--- ACTIVITY ---
Reproduce the closing run of lines below verbatim, from the line that contains "### Balance" up to and including the final line.
________________________
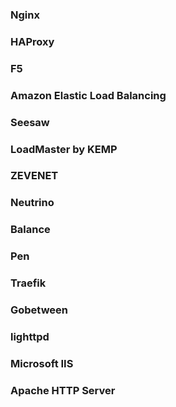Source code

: ### Nginx


### HAProxy


### F5


### Amazon Elastic Load Balancing


### Seesaw


### LoadMaster by KEMP


### ZEVENET


### Neutrino


### Balance


### Pen


### Traefik


### Gobetween


### lighttpd


### Microsoft IIS


### Apache HTTP Server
________________________
--- EXERCISE OUTPUT ---
### Balance


### Pen


### Traefik


### Gobetween


### lighttpd


### Microsoft IIS


### Apache HTTP Server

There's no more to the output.